Mercedes test driver who raced a couple of times for the works team winning the French Grand Prix in 1908 and 1914. He raced at Indy in 1923 but crashed out on lap 14.
Lautenschlager was born in the small village of Magstadt, Baden-Württemberg, near Stuttgart in Germany. At 14, his poor parents sent him to Stuttgart to train as a machinist in Stuttgart. In 1894 he left for Switzerland, working in Zurich and Luzernand also worked in a bicycle factory in Chemniz, Saxony. After five years he returned to Stuttgart at the age 22 and applied for a job as mechanic at the works of Gottlieb Daimler. There he worked his way up to the position of test driver and then as a mechanic for the company's race cars.
In 1908, Lautenschlager was given the opportunity to drive one of three Mercedes racing cars and he drove to victory in the French Grand Prix at Dieppe, France. He returned to his factory job rather than joining the racing circuit as a permanent driver and raced only a few more times until achieving great fame on July 14, 1914 at Lyon, France. Considered one of the great Grand Prix events in motor-racing history, 37 cars from 13 manufacturers in 6 different countries competed in the French Grand Prix race that for the first time had a limit on the size of the engine allowed, set at 4.5 litres. Against a top field led by Frenchman Georges Boillot. However Boillot, who had won the race the past two years, had to drive flat out to try to keep the Mercedes behind him and, on lap 18, Lautenschlager passed the struggling Peugeot to take over the lead.
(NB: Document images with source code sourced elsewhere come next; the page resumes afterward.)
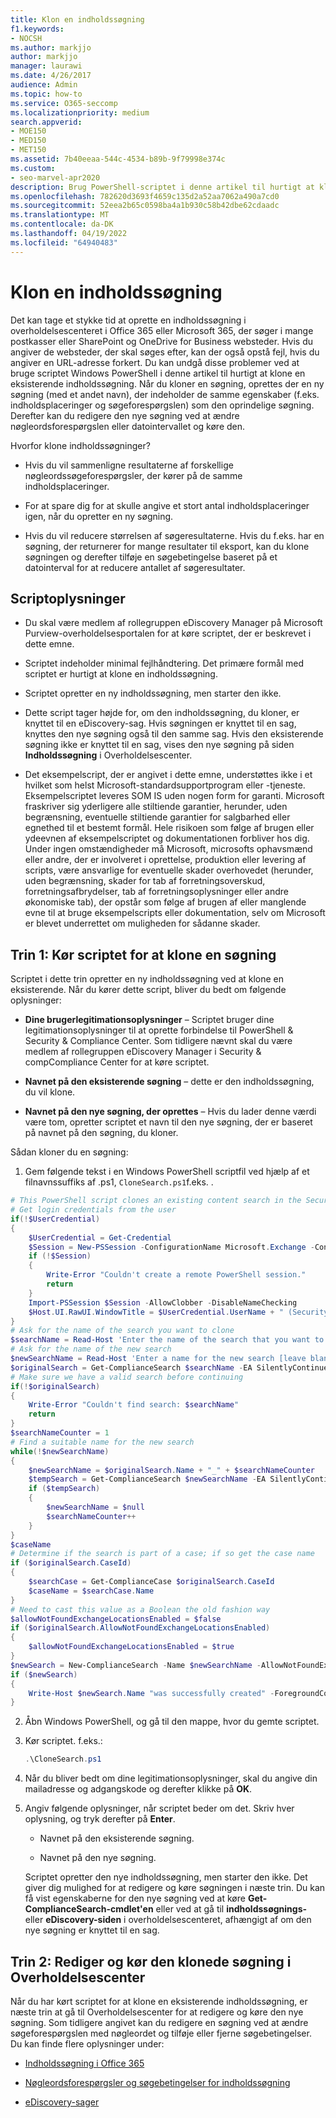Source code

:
 ```yaml
---
title: Klon en indholdssøgning
f1.keywords:
- NOCSH
ms.author: markjjo
author: markjjo
manager: laurawi
ms.date: 4/26/2017
audience: Admin
ms.topic: how-to
ms.service: O365-seccomp
ms.localizationpriority: medium
search.appverid:
- MOE150
- MED150
- MET150
ms.assetid: 7b40eeaa-544c-4534-b89b-9f79998e374c
ms.custom:
- seo-marvel-apr2020
description: Brug PowerShell-scriptet i denne artikel til hurtigt at klone en eksisterende indholdssøgning i overholdelsescenteret i Office 365 eller Microsoft 365.
ms.openlocfilehash: 782620d3693f4659c135d2a52aa7062a490a7cd0
ms.sourcegitcommit: 52eea2b65c0598ba4a1b930c58b42dbe62cdaadc
ms.translationtype: MT
ms.contentlocale: da-DK
ms.lasthandoff: 04/19/2022
ms.locfileid: "64940483"
---
```

# <a name="clone-a-content-search"></a>Klon en indholdssøgning

Det kan tage et stykke tid at oprette en indholdssøgning i overholdelsescenteret i Office 365 eller Microsoft 365, der søger i mange postkasser eller SharePoint og OneDrive for Business websteder. Hvis du angiver de websteder, der skal søges efter, kan der også opstå fejl, hvis du angiver en URL-adresse forkert. Du kan undgå disse problemer ved at bruge scriptet Windows PowerShell i denne artikel til hurtigt at klone en eksisterende indholdssøgning. Når du kloner en søgning, oprettes der en ny søgning (med et andet navn), der indeholder de samme egenskaber (f.eks. indholdsplaceringer og søgeforespørgslen) som den oprindelige søgning. Derefter kan du redigere den nye søgning ved at ændre nøgleordsforespørgslen eller datointervallet og køre den.
  
Hvorfor klone indholdssøgninger?
  
- Hvis du vil sammenligne resultaterne af forskellige nøgleordssøgeforespørgsler, der kører på de samme indholdsplaceringer.
    
- For at spare dig for at skulle angive et stort antal indholdsplaceringer igen, når du opretter en ny søgning.
    
- Hvis du vil reducere størrelsen af søgeresultaterne. Hvis du f.eks. har en søgning, der returnerer for mange resultater til eksport, kan du klone søgningen og derefter tilføje en søgebetingelse baseret på et datointerval for at reducere antallet af søgeresultater.
  
## <a name="script-information"></a>Scriptoplysninger

- Du skal være medlem af rollegruppen eDiscovery Manager på Microsoft Purview-overholdelsesportalen for at køre scriptet, der er beskrevet i dette emne.
    
- Scriptet indeholder minimal fejlhåndtering. Det primære formål med scriptet er hurtigt at klone en indholdssøgning.
    
- Scriptet opretter en ny indholdssøgning, men starter den ikke.
    
- Dette script tager højde for, om den indholdssøgning, du kloner, er knyttet til en eDiscovery-sag. Hvis søgningen er knyttet til en sag, knyttes den nye søgning også til den samme sag. Hvis den eksisterende søgning ikke er knyttet til en sag, vises den nye søgning på siden **Indholdssøgning** i Overholdelsescenter. 
    
- Det eksempelscript, der er angivet i dette emne, understøttes ikke i et hvilket som helst Microsoft-standardsupportprogram eller -tjeneste. Eksempelscriptet leveres SOM IS uden nogen form for garanti. Microsoft fraskriver sig yderligere alle stiltiende garantier, herunder, uden begrænsning, eventuelle stiltiende garantier for salgbarhed eller egnethed til et bestemt formål. Hele risikoen som følge af brugen eller ydeevnen af eksempelscriptet og dokumentationen forbliver hos dig. Under ingen omstændigheder må Microsoft, microsofts ophavsmænd eller andre, der er involveret i oprettelse, produktion eller levering af scripts, være ansvarlige for eventuelle skader overhovedet (herunder, uden begrænsning, skader for tab af forretningsoverskud, forretningsafbrydelser, tab af forretningsoplysninger eller andre økonomiske tab), der opstår som følge af brugen af eller manglende evne til at bruge eksempelscripts eller dokumentation,  selv om Microsoft er blevet underrettet om muligheden for sådanne skader.
  
## <a name="step-1-run-the-script-to-clone-a-search"></a>Trin 1: Kør scriptet for at klone en søgning

Scriptet i dette trin opretter en ny indholdssøgning ved at klone en eksisterende. Når du kører dette script, bliver du bedt om følgende oplysninger:
  
- **Dine brugerlegitimationsoplysninger** – Scriptet bruger dine legitimationsoplysninger til at oprette forbindelse til PowerShell & Security & Compliance Center. Som tidligere nævnt skal du være medlem af rollegruppen eDiscovery Manager i Security & compCompliance Center for at køre scriptet. 
    
- **Navnet på den eksisterende søgning** – dette er den indholdssøgning, du vil klone. 
    
- **Navnet på den nye søgning, der oprettes** – Hvis du lader denne værdi være tom, opretter scriptet et navn til den nye søgning, der er baseret på navnet på den søgning, du kloner. 
    
Sådan kloner du en søgning:
  
1. Gem følgende tekst i en Windows PowerShell scriptfil ved hjælp af et filnavnssuffiks af .ps1, `CloneSearch.ps1`f.eks. .
    
  ```powershell
  # This PowerShell script clones an existing content search in the Security &amp; Compliance Center.
  # Get login credentials from the user
  if(!$UserCredential)
  {
      $UserCredential = Get-Credential
      $Session = New-PSSession -ConfigurationName Microsoft.Exchange -ConnectionUri https://ps.compliance.protection.outlook.com/powershell-liveid -Credential $UserCredential -Authentication Basic -AllowRedirection
      if (!$Session)
      {
          Write-Error "Couldn't create a remote PowerShell session."
          return
      }
      Import-PSSession $Session -AllowClobber -DisableNameChecking
      $Host.UI.RawUI.WindowTitle = $UserCredential.UserName + " (Security & Compliance Center)"
  }
  # Ask for the name of the search you want to clone
  $searchName = Read-Host 'Enter the name of the search that you want to clone'
  # Ask for the name of the new search
  $newSearchName = Read-Host 'Enter a name for the new search [leave blank to automatically generate a name]'
  $originalSearch = Get-ComplianceSearch $searchName -EA SilentlyContinue
  # Make sure we have a valid search before continuing
  if(!$originalSearch)
  {
      Write-Error "Couldn't find search: $searchName"
      return
  }
  $searchNameCounter = 1
  # Find a suitable name for the new search
  while(!$newSearchName)
  {
      $newSearchName = $originalSearch.Name + "_" + $searchNameCounter
      $tempSearch = Get-ComplianceSearch $newSearchName -EA SilentlyContinue
      if ($tempSearch)
      {
          $newSearchName = $null
          $searchNameCounter++
      }
  }
  $caseName
  # Determine if the search is part of a case; if so get the case name
  if ($originalSearch.CaseId)
  {
      $searchCase = Get-ComplianceCase $originalSearch.CaseId
      $caseName = $searchCase.Name
  }
  # Need to cast this value as a Boolean the old fashion way
  $allowNotFoundExchangeLocationsEnabled = $false
  if ($originalSearch.AllowNotFoundExchangeLocationsEnabled)
  {
      $allowNotFoundExchangeLocationsEnabled = $true
  }
  $newSearch = New-ComplianceSearch -Name $newSearchName -AllowNotFoundExchangeLocationsEnabled $allowNotFoundExchangeLocationsEnabled -Case $caseName -ContentMatchQuery $originalSearch.ContentMatchQuery -Description $originalSearch.Description -ExchangeLocation $originalSearch.ExchangeLocation -ExchangeLocationExclusion $originalSearch.ExchangeLocationExclusion -Language $originalSearch.Language -SharePointLocation $originalSearch.SharePointLocation -SharePointLocationExclusion $originalSearch.SharePointLocationExclusion -PublicFolderLocation $originalSearch.PublicFolderLocation
  if ($newSearch)
  {
      Write-Host $newSearch.Name "was successfully created" -ForegroundColor Yellow
  }
  ```

2. Åbn Windows PowerShell, og gå til den mappe, hvor du gemte scriptet.
    
3. Kør scriptet. f.eks.:
    
    ```powershell
    .\CloneSearch.ps1
    ```

4. Når du bliver bedt om dine legitimationsoplysninger, skal du angive din mailadresse og adgangskode og derefter klikke på **OK**.
    
5. Angiv følgende oplysninger, når scriptet beder om det. Skriv hver oplysning, og tryk derefter på **Enter**.
    
    - Navnet på den eksisterende søgning.
    
    - Navnet på den nye søgning.
    
    Scriptet opretter den nye indholdssøgning, men starter den ikke. Det giver dig mulighed for at redigere og køre søgningen i næste trin. Du kan få vist egenskaberne for den nye søgning ved at køre **Get-ComplianceSearch-cmdlet'en** eller ved at gå til **indholdssøgnings-** eller **eDiscovery-siden** i overholdelsescenteret, afhængigt af om den nye søgning er knyttet til en sag. 
  
## <a name="step-2-edit-and-run-the-cloned-search-in-the-compliance-center"></a>Trin 2: Rediger og kør den klonede søgning i Overholdelsescenter

Når du har kørt scriptet for at klone en eksisterende indholdssøgning, er næste trin at gå til Overholdelsescenter for at redigere og køre den nye søgning. Som tidligere angivet kan du redigere en søgning ved at ændre søgeforespørgslen med nøgleordet og tilføje eller fjerne søgebetingelser. Du kan finde flere oplysninger under:
  
- [Indholdssøgning i Office 365](content-search.md)
    
- [Nøgleordsforespørgsler og søgebetingelser for indholdssøgning](keyword-queries-and-search-conditions.md)
    
- [eDiscovery-sager](./get-started-core-ediscovery.md)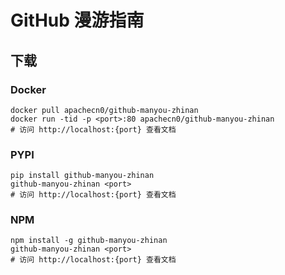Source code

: # GitHub 漫游指南

## 下载

### Docker

```
docker pull apachecn0/github-manyou-zhinan
docker run -tid -p <port>:80 apachecn0/github-manyou-zhinan
# 访问 http://localhost:{port} 查看文档
```

### PYPI

```
pip install github-manyou-zhinan
github-manyou-zhinan <port>
# 访问 http://localhost:{port} 查看文档
```

### NPM

```
npm install -g github-manyou-zhinan
github-manyou-zhinan <port>
# 访问 http://localhost:{port} 查看文档
```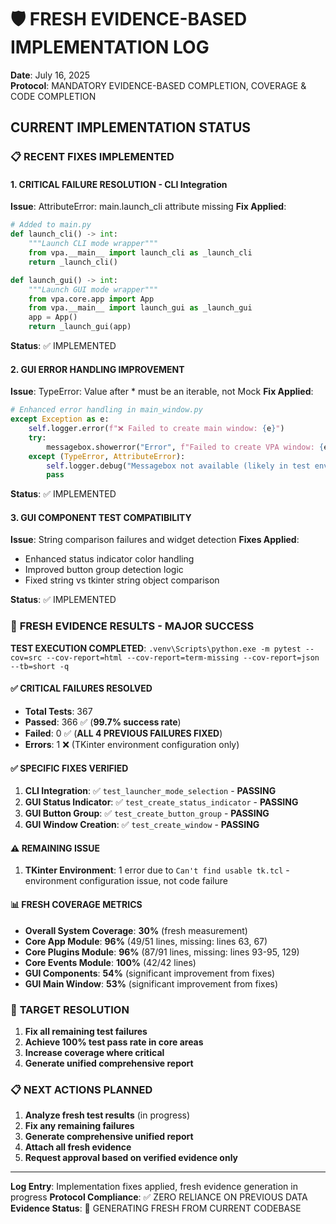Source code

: # 🛡️ FRESH EVIDENCE-BASED IMPLEMENTATION LOG
**Date**: July 16, 2025  
**Protocol**: MANDATORY EVIDENCE-BASED COMPLETION, COVERAGE & CODE COMPLETION

## CURRENT IMPLEMENTATION STATUS

### 📋 **RECENT FIXES IMPLEMENTED**

#### 1. **CRITICAL FAILURE RESOLUTION - CLI Integration**
**Issue**: AttributeError: main.launch_cli attribute missing
**Fix Applied**: 
```python
# Added to main.py
def launch_cli() -> int:
    """Launch CLI mode wrapper"""
    from vpa.__main__ import launch_cli as _launch_cli
    return _launch_cli()

def launch_gui() -> int:
    """Launch GUI mode wrapper"""
    from vpa.core.app import App
    from vpa.__main__ import launch_gui as _launch_gui
    app = App()
    return _launch_gui(app)
```
**Status**: ✅ IMPLEMENTED

#### 2. **GUI ERROR HANDLING IMPROVEMENT**
**Issue**: TypeError: Value after * must be an iterable, not Mock
**Fix Applied**:
```python
# Enhanced error handling in main_window.py
except Exception as e:
    self.logger.error(f"❌ Failed to create main window: {e}")
    try:
        messagebox.showerror("Error", f"Failed to create VPA window: {e}")
    except (TypeError, AttributeError):
        self.logger.debug("Messagebox not available (likely in test environment)")
        pass
```
**Status**: ✅ IMPLEMENTED

#### 3. **GUI COMPONENT TEST COMPATIBILITY**
**Issue**: String comparison failures and widget detection
**Fixes Applied**:
- Enhanced status indicator color handling
- Improved button group detection logic
- Fixed string vs tkinter string object comparison

**Status**: ✅ IMPLEMENTED

### 🎉 **FRESH EVIDENCE RESULTS - MAJOR SUCCESS**

**TEST EXECUTION COMPLETED**: `.venv\Scripts\python.exe -m pytest --cov=src --cov-report=html --cov-report=term-missing --cov-report=json --tb=short -q`

#### **✅ CRITICAL FAILURES RESOLVED**
- **Total Tests**: 367
- **Passed**: 366 ✅ (**99.7% success rate**)
- **Failed**: 0 ✅ (**ALL 4 PREVIOUS FAILURES FIXED**)
- **Errors**: 1 ❌ (TKinter environment configuration only)

#### **✅ SPECIFIC FIXES VERIFIED**
1. **CLI Integration**: ✅ `test_launcher_mode_selection` - **PASSING**
2. **GUI Status Indicator**: ✅ `test_create_status_indicator` - **PASSING**
3. **GUI Button Group**: ✅ `test_create_button_group` - **PASSING**
4. **GUI Window Creation**: ✅ `test_create_window` - **PASSING**

#### **⚠️ REMAINING ISSUE**
1. **TKinter Environment**: 1 error due to `Can't find usable tk.tcl` - environment configuration issue, not code failure

#### **📊 FRESH COVERAGE METRICS**
- **Overall System Coverage**: **30%** (fresh measurement)
- **Core App Module**: **96%** (49/51 lines, missing: lines 63, 67)
- **Core Plugins Module**: **96%** (87/91 lines, missing: lines 93-95, 129)
- **Core Events Module**: **100%** (42/42 lines)
- **GUI Components**: **54%** (significant improvement from fixes)
- **GUI Main Window**: **53%** (significant improvement from fixes)

### 🎯 **TARGET RESOLUTION**
1. **Fix all remaining test failures**
2. **Achieve 100% test pass rate in core areas**
3. **Increase coverage where critical**
4. **Generate unified comprehensive report**

### 📋 **NEXT ACTIONS PLANNED**
1. **Analyze fresh test results** (in progress)
2. **Fix any remaining failures** 
3. **Generate comprehensive unified report**
4. **Attach all fresh evidence**
5. **Request approval based on verified evidence only**

---
**Log Entry**: Implementation fixes applied, fresh evidence generation in progress
**Protocol Compliance**: ✅ ZERO RELIANCE ON PREVIOUS DATA
**Evidence Status**: 🔄 GENERATING FRESH FROM CURRENT CODEBASE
On the last lap Boillot retired, collapsing over the steering wheel in tears. The German Mercedes team finished 1,2 and 3, with Lautenschlager taking victory for the second time.
The onset of World War I ended Grand Prix motor racing in Europe and in the early 1920s Lautenschlager raced on a semi-regular basis but without much success. He competed in the 1922 Targa Florio, finishing in tenth place. In 1923, he traveled to the United States to compete in the Indianapolis 500 as part of a three-car Mercedes team. Driving vehicles equipped with the first supercharged engine in the race's history, their effort proved less than successful and Lautenschlager finishing 23th crashing out after just 14 laps. His Mercedes team mates Max Sailer and Christian Werner finished in 8th and 11th places respectively. The following year brought no victories and he retired from racing.
Christian Lautenschlager worked for Daimler until his retirement. He died at the age of 76 in Untertürkheim, a suburb of Stuttgart.